**** RECORD EXTRACTS ****

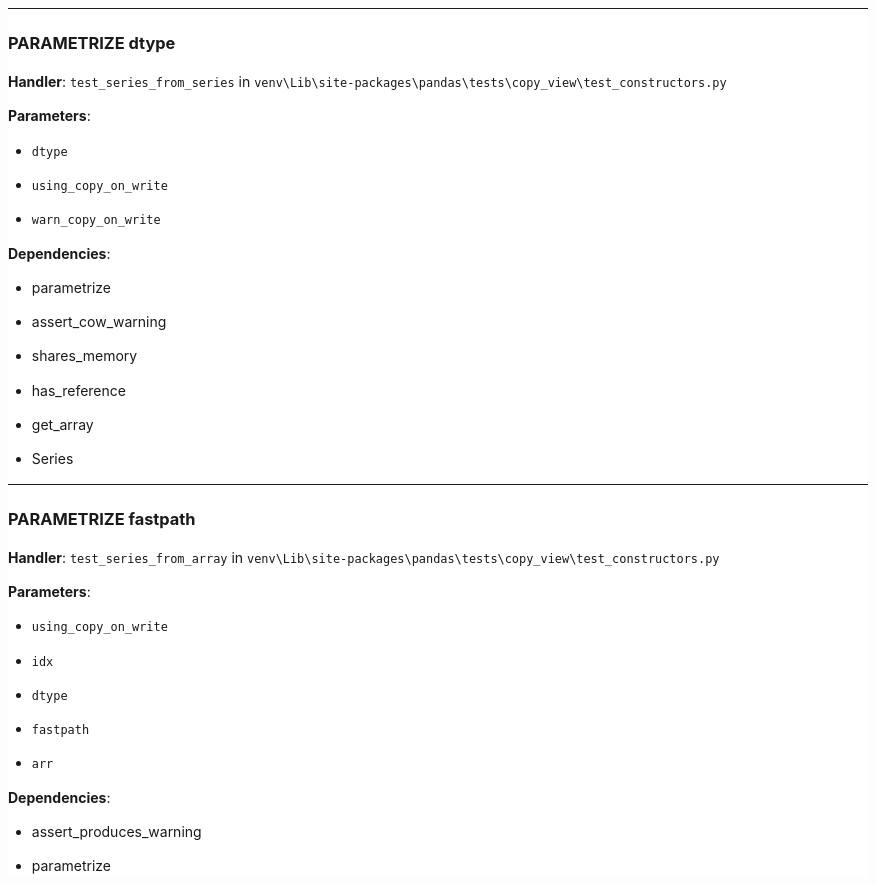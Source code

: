 


---


### PARAMETRIZE dtype

**Handler**: `test_series_from_series` in `venv\Lib\site-packages\pandas\tests\copy_view\test_constructors.py`


**Parameters**:

- `dtype`

- `using_copy_on_write`

- `warn_copy_on_write`



**Dependencies**:

- parametrize

- assert_cow_warning

- shares_memory

- has_reference

- get_array

- Series




---


### PARAMETRIZE fastpath

**Handler**: `test_series_from_array` in `venv\Lib\site-packages\pandas\tests\copy_view\test_constructors.py`


**Parameters**:

- `using_copy_on_write`

- `idx`

- `dtype`

- `fastpath`

- `arr`



**Dependencies**:

- assert_produces_warning

- parametrize

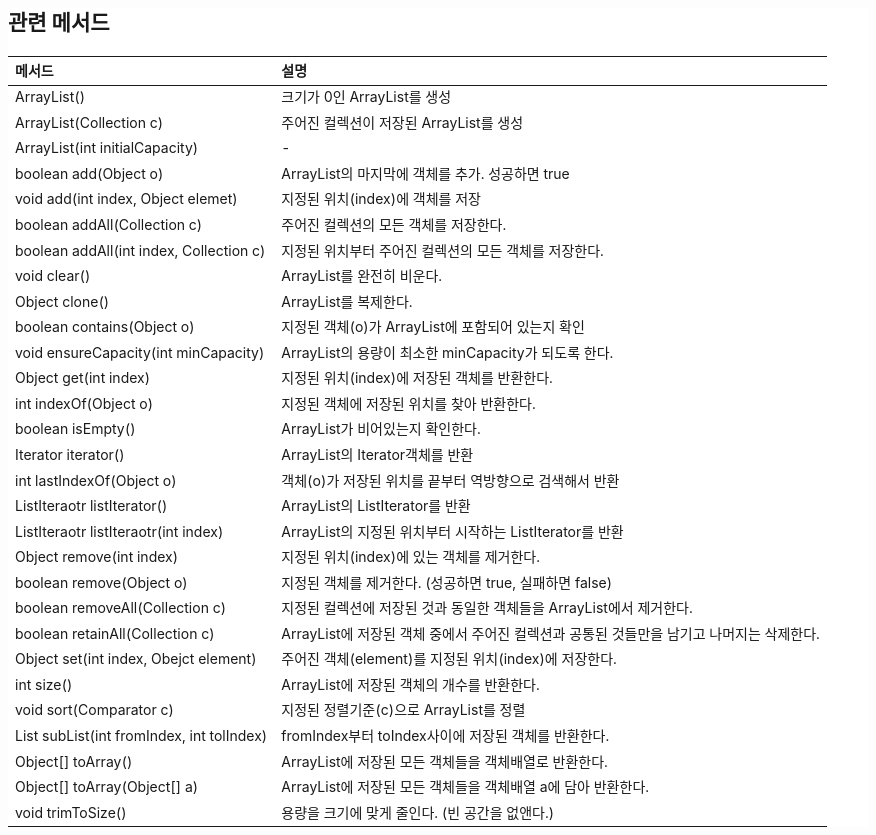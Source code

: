## 관련 메서드

| 메서드                                    | 설명                                                                                     |
| :---------------------------------------- | :--------------------------------------------------------------------------------------- |
| ArrayList()                               | 크기가 0인 ArrayList를 생성                                                              |
| ArrayList(Collection c)                   | 주어진 컬렉션이 저장된 ArrayList를 생성                                                  |
| ArrayList(int initialCapacity)            | -                                                                                        |
| boolean add(Object o)                     | ArrayList의 마지막에 객체를 추가. 성공하면 true                                          |
| void add(int index, Object elemet)        | 지정된 위치(index)에 객체를 저장                                                         |
| boolean addAll(Collection c)              | 주어진 컬렉션의 모든 객체를 저장한다.                                                    |
| boolean addAll(int index, Collection c)   | 지정된 위치부터 주어진 컬렉션의 모든 객체를 저장한다.                                    |
| void clear()                              | ArrayList를 완전히 비운다.                                                               |
| Object clone()                            | ArrayList를 복제한다.                                                                    |
| boolean contains(Object o)                | 지정된 객체(o)가 ArrayList에 포함되어 있는지 확인                                        |
| void ensureCapacity(int minCapacity)      | ArrayList의 용량이 최소한 minCapacity가 되도록 한다.                                     |
| Object get(int index)                     | 지정된 위치(index)에 저장된 객체를 반환한다.                                             |
| int indexOf(Object o)                     | 지정된 객체에 저장된 위치를 찾아 반환한다.                                               |
| boolean isEmpty()                         | ArrayList가 비어있는지 확인한다.                                                         |
| Iterator iterator()                       | ArrayList의 Iterator객체를 반환                                                          |
| int lastIndexOf(Object o)                 | 객체(o)가 저장된 위치를 끝부터 역방향으로 검색해서 반환                                  |
| ListIteraotr listIterator()               | ArrayList의 ListIterator를 반환                                                          |
| ListIteraotr listIteraotr(int index)      | ArrayList의 지정된 위치부터 시작하는 ListIterator를 반환                                 |
| Object remove(int index)                  | 지정된 위치(index)에 있는 객체를 제거한다.                                               |
| boolean remove(Object o)                  | 지정된 객체를 제거한다. (성공하면 true, 실패하면 false)                                  |
| boolean removeAll(Collection c)           | 지정된 컬렉션에 저장된 것과 동일한 객체들을 ArrayList에서 제거한다.                      |
| boolean retainAll(Collection c)           | ArrayList에 저장된 객체 중에서 주어진 컬렉션과 공통된 것들만을 남기고 나머지는 삭제한다. |
| Object set(int index, Obejct element)     | 주어진 객체(element)를 지정된 위치(index)에 저장한다.                                    |
| int size()                                | ArrayList에 저장된 객체의 개수를 반환한다.                                               |
| void sort(Comparator c)                   | 지정된 정렬기준(c)으로 ArrayList를 정렬                                                  |
| List subList(int fromIndex, int tolIndex) | fromIndex부터 toIndex사이에 저장된 객체를 반환한다.                                      |
| Object[] toArray()                        | ArrayList에 저장된 모든 객체들을 객체배열로 반환한다.                                    |
| Object[] toArray(Object[] a)              | ArrayList에 저장된 모든 객체들을 객체배열 a에 담아 반환한다.                             |
| void trimToSize()                         | 용량을 크기에 맞게 줄인다. (빈 공간을 없앤다.)                                           |
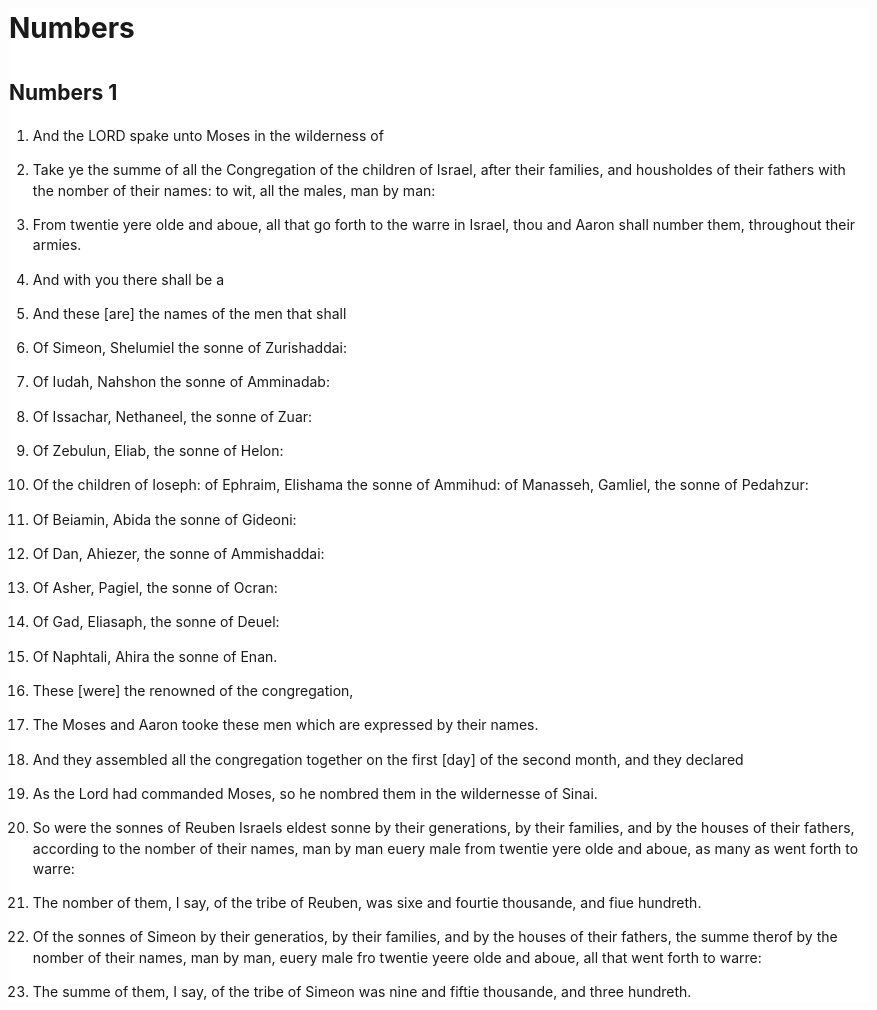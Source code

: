 # Numbers

## Numbers 1

1. And the LORD spake unto Moses in the wilderness of 

2. Take ye the summe of all the Congregation of the children of Israel, after their families, and housholdes of their fathers with the nomber of their names: to wit, all the males, man by man:

3. From twentie yere olde and aboue, all that go forth to the warre in Israel, thou and Aaron shall number them, throughout their armies.

4. And with you there shall be a 

5. And these [are] the names of the men that shall 

6. Of Simeon, Shelumiel the sonne of Zurishaddai:

7. Of Iudah, Nahshon the sonne of Amminadab:

8. Of Issachar, Nethaneel, the sonne of Zuar:

9. Of Zebulun, Eliab, the sonne of Helon:

10. Of the children of Ioseph: of Ephraim, Elishama the sonne of Ammihud: of Manasseh, Gamliel, the sonne of Pedahzur:

11. Of Beiamin, Abida the sonne of Gideoni:

12. Of Dan, Ahiezer, the sonne of Ammishaddai:

13. Of Asher, Pagiel, the sonne of Ocran:

14. Of Gad, Eliasaph, the sonne of Deuel:

15. Of Naphtali, Ahira the sonne of Enan.

16. These [were] the renowned of the congregation, 

17. The Moses and Aaron tooke these men which are expressed by their names.

18. And they assembled all the congregation together on the first [day] of the second month, and they declared 

19. As the Lord had commanded Moses, so he nombred them in the wildernesse of Sinai.

20. So were the sonnes of Reuben Israels eldest sonne by their generations, by their families, and by the houses of their fathers, according to the nomber of their names, man by man euery male from twentie yere olde and aboue, as many as went forth to warre:

21. The nomber of them, I say, of the tribe of Reuben, was sixe and fourtie thousande, and fiue hundreth.

22. Of the sonnes of Simeon by their generatios, by their families, and by the houses of their fathers, the summe therof by the nomber of their names, man by man, euery male fro twentie yeere olde and aboue, all that went forth to warre:

23. The summe of them, I say, of the tribe of Simeon was nine and fiftie thousande, and three hundreth.
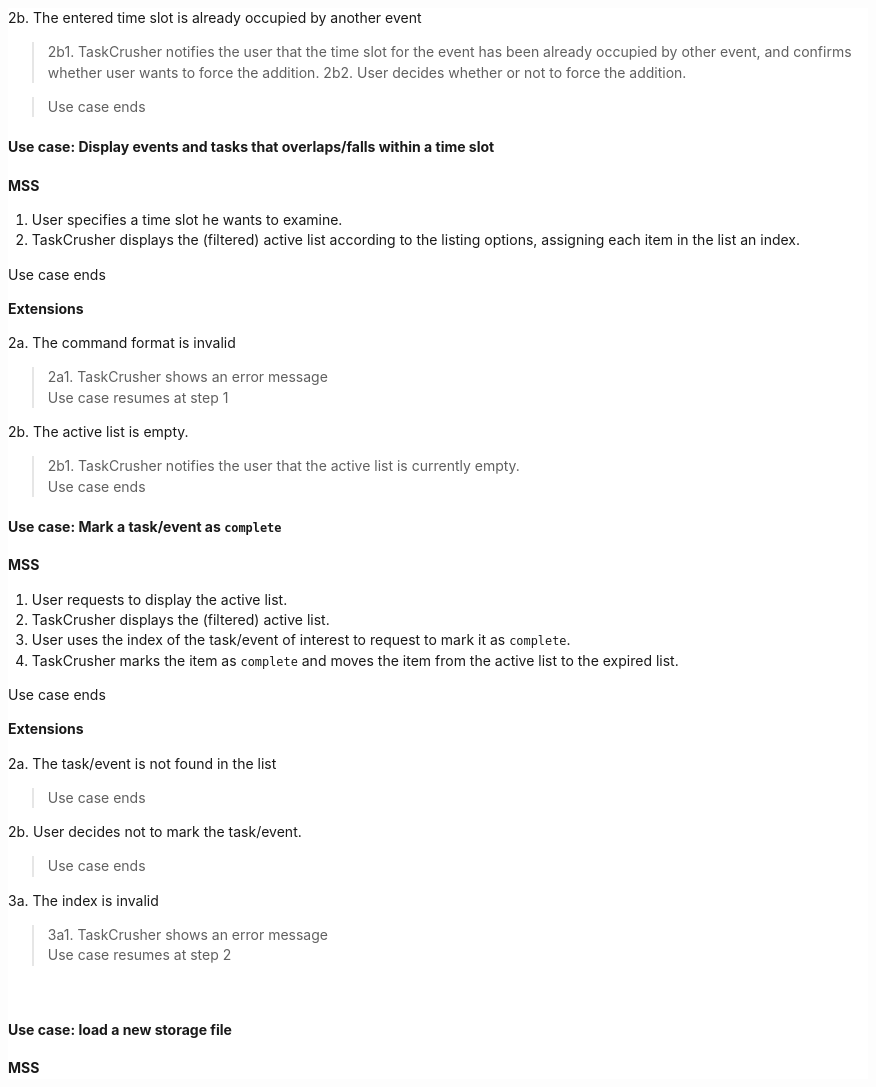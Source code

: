 2b. The entered time slot is already occupied by another event
> 2b1. TaskCrusher notifies the user that the time slot for the event has been already occupied by other event, and confirms whether user wants to force the addition.
  2b2. User decides whether or not to force the addition.

> Use case ends


#### <a name = "list"> Use case: Display events and tasks that overlaps/falls within a time slot

**MSS**

1. User specifies a time slot he wants to examine.
3. TaskCrusher displays the (filtered) active list according to the listing options, assigning each item in the list an index.

Use case ends

**Extensions**

2a. The command format is invalid

> 2a1. TaskCrusher shows an error message <br>
> Use case resumes at step 1

2b. The active list is empty.
> 2b1. TaskCrusher notifies the user that the active list is currently empty.<br/>
> Use case ends

#### Use case: Mark a task/event as `complete`

**MSS**

1. User requests to display the active list.
2. TaskCrusher displays the (filtered) active list.
3. User uses the index of the task/event of interest to request to mark it as `complete`.
4. TaskCrusher marks the item as `complete` and moves the item from the active list to the expired list.

Use case ends

**Extensions**

2a. The task/event is not found in the list
> Use case ends

2b. User decides not to mark the task/event.
> Use case ends

3a. The index is invalid
> 3a1. TaskCrusher shows an error message <br>
Use case resumes at step 2
<br>

#### Use case: load a new storage file

**MSS**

****

> [WORK REQUIRED]
Please output every record above exactly. Leave the pictures out.

> [EXERCISE ANSWER]
Source code

: 


---


### PARAMETRIZE dtype

**Handler**: `test_series_from_series` in `venv\Lib\site-packages\pandas\tests\copy_view\test_constructors.py`


**Parameters**:

- `dtype`

- `using_copy_on_write`

- `warn_copy_on_write`



**Dependencies**:

- parametrize

- assert_cow_warning

- shares_memory

- has_reference

- get_array

- Series




---


### PARAMETRIZE fastpath

**Handler**: `test_series_from_array` in `venv\Lib\site-packages\pandas\tests\copy_view\test_constructors.py`


**Parameters**:

- `using_copy_on_write`

- `idx`

- `dtype`

- `fastpath`

- `arr`



**Dependencies**:

- assert_produces_warning

- parametrize

Source code

:## 관련 메서드

| 메서드                                    | 설명                                                                                     |
| :---------------------------------------- | :--------------------------------------------------------------------------------------- |
| ArrayList()                               | 크기가 0인 ArrayList를 생성                                                              |
| ArrayList(Collection c)                   | 주어진 컬렉션이 저장된 ArrayList를 생성                                                  |
| ArrayList(int initialCapacity)            | -                                                                                        |
| boolean add(Object o)                     | ArrayList의 마지막에 객체를 추가. 성공하면 true                                          |
| void add(int index, Object elemet)        | 지정된 위치(index)에 객체를 저장                                                         |
| boolean addAll(Collection c)              | 주어진 컬렉션의 모든 객체를 저장한다.                                                    |
| boolean addAll(int index, Collection c)   | 지정된 위치부터 주어진 컬렉션의 모든 객체를 저장한다.                                    |
| void clear()                              | ArrayList를 완전히 비운다.                                                               |
| Object clone()                            | ArrayList를 복제한다.                                                                    |
| boolean contains(Object o)                | 지정된 객체(o)가 ArrayList에 포함되어 있는지 확인                                        |
| void ensureCapacity(int minCapacity)      | ArrayList의 용량이 최소한 minCapacity가 되도록 한다.                                     |
| Object get(int index)                     | 지정된 위치(index)에 저장된 객체를 반환한다.                                             |
| int indexOf(Object o)                     | 지정된 객체에 저장된 위치를 찾아 반환한다.                                               |
| boolean isEmpty()                         | ArrayList가 비어있는지 확인한다.                                                         |
| Iterator iterator()                       | ArrayList의 Iterator객체를 반환                                                          |
| int lastIndexOf(Object o)                 | 객체(o)가 저장된 위치를 끝부터 역방향으로 검색해서 반환                                  |
| ListIteraotr listIterator()               | ArrayList의 ListIterator를 반환                                                          |
| ListIteraotr listIteraotr(int index)      | ArrayList의 지정된 위치부터 시작하는 ListIterator를 반환                                 |
| Object remove(int index)                  | 지정된 위치(index)에 있는 객체를 제거한다.                                               |
| boolean remove(Object o)                  | 지정된 객체를 제거한다. (성공하면 true, 실패하면 false)                                  |
| boolean removeAll(Collection c)           | 지정된 컬렉션에 저장된 것과 동일한 객체들을 ArrayList에서 제거한다.                      |
| boolean retainAll(Collection c)           | ArrayList에 저장된 객체 중에서 주어진 컬렉션과 공통된 것들만을 남기고 나머지는 삭제한다. |
| Object set(int index, Obejct element)     | 주어진 객체(element)를 지정된 위치(index)에 저장한다.                                    |
| int size()                                | ArrayList에 저장된 객체의 개수를 반환한다.                                               |
| void sort(Comparator c)                   | 지정된 정렬기준(c)으로 ArrayList를 정렬                                                  |
| List subList(int fromIndex, int tolIndex) | fromIndex부터 toIndex사이에 저장된 객체를 반환한다.                                      |
| Object[] toArray()                        | ArrayList에 저장된 모든 객체들을 객체배열로 반환한다.                                    |
| Object[] toArray(Object[] a)              | ArrayList에 저장된 모든 객체들을 객체배열 a에 담아 반환한다.                             |
| void trimToSize()                         | 용량을 크기에 맞게 줄인다. (빈 공간을 없앤다.)                                           |
Source code

: # Numbers

## Numbers 1

1. And the LORD spake unto Moses in the wilderness of 

2. Take ye the summe of all the Congregation of the children of Israel, after their families, and housholdes of their fathers with the nomber of their names: to wit, all the males, man by man:

3. From twentie yere olde and aboue, all that go forth to the warre in Israel, thou and Aaron shall number them, throughout their armies.

4. And with you there shall be a 

5. And these [are] the names of the men that shall 

6. Of Simeon, Shelumiel the sonne of Zurishaddai:

7. Of Iudah, Nahshon the sonne of Amminadab:

8. Of Issachar, Nethaneel, the sonne of Zuar:

9. Of Zebulun, Eliab, the sonne of Helon:

10. Of the children of Ioseph: of Ephraim, Elishama the sonne of Ammihud: of Manasseh, Gamliel, the sonne of Pedahzur:

11. Of Beiamin, Abida the sonne of Gideoni:

12. Of Dan, Ahiezer, the sonne of Ammishaddai:

13. Of Asher, Pagiel, the sonne of Ocran:

14. Of Gad, Eliasaph, the sonne of Deuel:

15. Of Naphtali, Ahira the sonne of Enan.

16. These [were] the renowned of the congregation, 

17. The Moses and Aaron tooke these men which are expressed by their names.

18. And they assembled all the congregation together on the first [day] of the second month, and they declared 

19. As the Lord had commanded Moses, so he nombred them in the wildernesse of Sinai.

20. So were the sonnes of Reuben Israels eldest sonne by their generations, by their families, and by the houses of their fathers, according to the nomber of their names, man by man euery male from twentie yere olde and aboue, as many as went forth to warre:

21. The nomber of them, I say, of the tribe of Reuben, was sixe and fourtie thousande, and fiue hundreth.

22. Of the sonnes of Simeon by their generatios, by their families, and by the houses of their fathers, the summe therof by the nomber of their names, man by man, euery male fro twentie yeere olde and aboue, all that went forth to warre:

23. The summe of them, I say, of the tribe of Simeon was nine and fiftie thousande, and three hundreth.
Source code

: 2b. The entered time slot is already occupied by another event
> 2b1. TaskCrusher notifies the user that the time slot for the event has been already occupied by other event, and confirms whether user wants to force the addition.
  2b2. User decides whether or not to force the addition.

> Use case ends


#### <a name = "list"> Use case: Display events and tasks that overlaps/falls within a time slot

**MSS**

1. User specifies a time slot he wants to examine.
3. TaskCrusher displays the (filtered) active list according to the listing options, assigning each item in the list an index.

Use case ends

**Extensions**

2a. The command format is invalid

> 2a1. TaskCrusher shows an error message <br>
> Use case resumes at step 1

2b. The active list is empty.
> 2b1. TaskCrusher notifies the user that the active list is currently empty.<br/>
> Use case ends

#### Use case: Mark a task/event as `complete`

**MSS**

1. User requests to display the active list.
2. TaskCrusher displays the (filtered) active list.
3. User uses the index of the task/event of interest to request to mark it as `complete`.
4. TaskCrusher marks the item as `complete` and moves the item from the active list to the expired list.

Use case ends

**Extensions**

2a. The task/event is not found in the list
> Use case ends

2b. User decides not to mark the task/event.
> Use case ends

3a. The index is invalid
> 3a1. TaskCrusher shows an error message <br>
Use case resumes at step 2
<br>

#### Use case: load a new storage file

**MSS**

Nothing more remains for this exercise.